● TO DO
In the listing below, print exactly the lines between the line holding "aplikacji w chmurze." and the line holding "[한국어](README.md) | [English](README_EN.md)", inclusive, and no more.

● MATERIAL PROVIDED

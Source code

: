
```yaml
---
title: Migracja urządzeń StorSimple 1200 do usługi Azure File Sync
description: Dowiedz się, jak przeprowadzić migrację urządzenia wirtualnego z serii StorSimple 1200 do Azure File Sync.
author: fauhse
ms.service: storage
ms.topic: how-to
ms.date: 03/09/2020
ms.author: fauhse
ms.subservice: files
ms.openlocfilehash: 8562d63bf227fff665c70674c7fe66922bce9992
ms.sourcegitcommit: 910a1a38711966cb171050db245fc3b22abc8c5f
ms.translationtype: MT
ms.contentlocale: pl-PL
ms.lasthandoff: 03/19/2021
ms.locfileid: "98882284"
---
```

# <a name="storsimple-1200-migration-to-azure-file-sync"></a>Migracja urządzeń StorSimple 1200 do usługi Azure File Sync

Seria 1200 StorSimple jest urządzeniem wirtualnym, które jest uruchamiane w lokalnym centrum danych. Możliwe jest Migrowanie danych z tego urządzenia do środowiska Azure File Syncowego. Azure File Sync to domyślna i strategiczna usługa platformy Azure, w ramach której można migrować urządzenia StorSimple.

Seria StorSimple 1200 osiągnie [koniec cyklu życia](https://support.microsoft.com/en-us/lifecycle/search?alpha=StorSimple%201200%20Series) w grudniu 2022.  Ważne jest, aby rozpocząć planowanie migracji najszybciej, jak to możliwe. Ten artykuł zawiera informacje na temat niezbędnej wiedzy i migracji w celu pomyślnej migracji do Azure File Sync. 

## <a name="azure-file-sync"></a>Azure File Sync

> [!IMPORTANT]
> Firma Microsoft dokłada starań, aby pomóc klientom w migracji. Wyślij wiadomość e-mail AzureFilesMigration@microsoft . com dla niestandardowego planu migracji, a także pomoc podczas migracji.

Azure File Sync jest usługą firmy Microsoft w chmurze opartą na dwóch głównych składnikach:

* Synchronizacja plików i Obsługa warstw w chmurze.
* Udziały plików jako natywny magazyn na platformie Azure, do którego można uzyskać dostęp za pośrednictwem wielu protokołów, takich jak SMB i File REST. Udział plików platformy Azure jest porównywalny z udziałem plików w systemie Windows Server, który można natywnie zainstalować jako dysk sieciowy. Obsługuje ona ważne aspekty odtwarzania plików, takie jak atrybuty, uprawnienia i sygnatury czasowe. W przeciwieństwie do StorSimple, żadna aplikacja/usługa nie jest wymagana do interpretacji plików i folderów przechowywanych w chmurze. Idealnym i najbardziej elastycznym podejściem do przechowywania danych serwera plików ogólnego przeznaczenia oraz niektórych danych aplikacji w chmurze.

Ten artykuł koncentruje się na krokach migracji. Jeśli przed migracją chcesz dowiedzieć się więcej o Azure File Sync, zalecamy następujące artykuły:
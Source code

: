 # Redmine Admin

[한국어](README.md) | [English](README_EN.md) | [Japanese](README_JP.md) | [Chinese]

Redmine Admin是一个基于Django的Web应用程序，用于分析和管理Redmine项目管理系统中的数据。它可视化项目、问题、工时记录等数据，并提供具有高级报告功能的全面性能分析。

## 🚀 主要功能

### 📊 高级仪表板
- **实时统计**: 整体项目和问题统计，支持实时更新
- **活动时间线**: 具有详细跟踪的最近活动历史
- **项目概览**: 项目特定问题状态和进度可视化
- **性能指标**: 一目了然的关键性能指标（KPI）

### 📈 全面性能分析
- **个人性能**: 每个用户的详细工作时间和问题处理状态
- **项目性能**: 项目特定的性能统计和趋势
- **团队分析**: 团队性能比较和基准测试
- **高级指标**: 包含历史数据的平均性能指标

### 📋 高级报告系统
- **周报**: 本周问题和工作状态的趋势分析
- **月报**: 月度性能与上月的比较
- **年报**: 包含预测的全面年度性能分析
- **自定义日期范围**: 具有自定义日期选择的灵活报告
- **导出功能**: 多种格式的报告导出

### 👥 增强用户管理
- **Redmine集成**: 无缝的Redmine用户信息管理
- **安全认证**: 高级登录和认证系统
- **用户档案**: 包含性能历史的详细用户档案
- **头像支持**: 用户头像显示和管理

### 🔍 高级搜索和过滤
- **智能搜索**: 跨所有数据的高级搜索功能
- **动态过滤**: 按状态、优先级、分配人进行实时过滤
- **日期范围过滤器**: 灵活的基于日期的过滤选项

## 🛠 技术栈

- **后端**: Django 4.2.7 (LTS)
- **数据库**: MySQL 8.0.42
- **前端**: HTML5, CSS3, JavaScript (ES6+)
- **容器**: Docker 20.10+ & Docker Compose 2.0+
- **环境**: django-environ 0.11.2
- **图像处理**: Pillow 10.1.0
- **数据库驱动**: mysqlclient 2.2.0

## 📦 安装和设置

● ANSWER SPACE
* Udziały plików jako natywny magazyn na platformie Azure, do którego można uzyskać dostęp za pośrednictwem wielu protokołów, takich jak SMB i File REST. Udział plików platformy Azure jest porównywalny z udziałem plików w systemie Windows Server, który można natywnie zainstalować jako dysk sieciowy. Obsługuje ona ważne aspekty odtwarzania plików, takie jak atrybuty, uprawnienia i sygnatury czasowe. W przeciwieństwie do StorSimple, żadna aplikacja/usługa nie jest wymagana do interpretacji plików i folderów przechowywanych w chmurze. Idealnym i najbardziej elastycznym podejściem do przechowywania danych serwera plików ogólnego przeznaczenia oraz niektórych danych aplikacji w chmurze.

Ten artykuł koncentruje się na krokach migracji. Jeśli przed migracją chcesz dowiedzieć się więcej o Azure File Sync, zalecamy następujące artykuły:
Source code

: # Redmine Admin

[한국어](README.md) | [English](README_EN.md) | [Japanese](README_JP.md) | [Chinese]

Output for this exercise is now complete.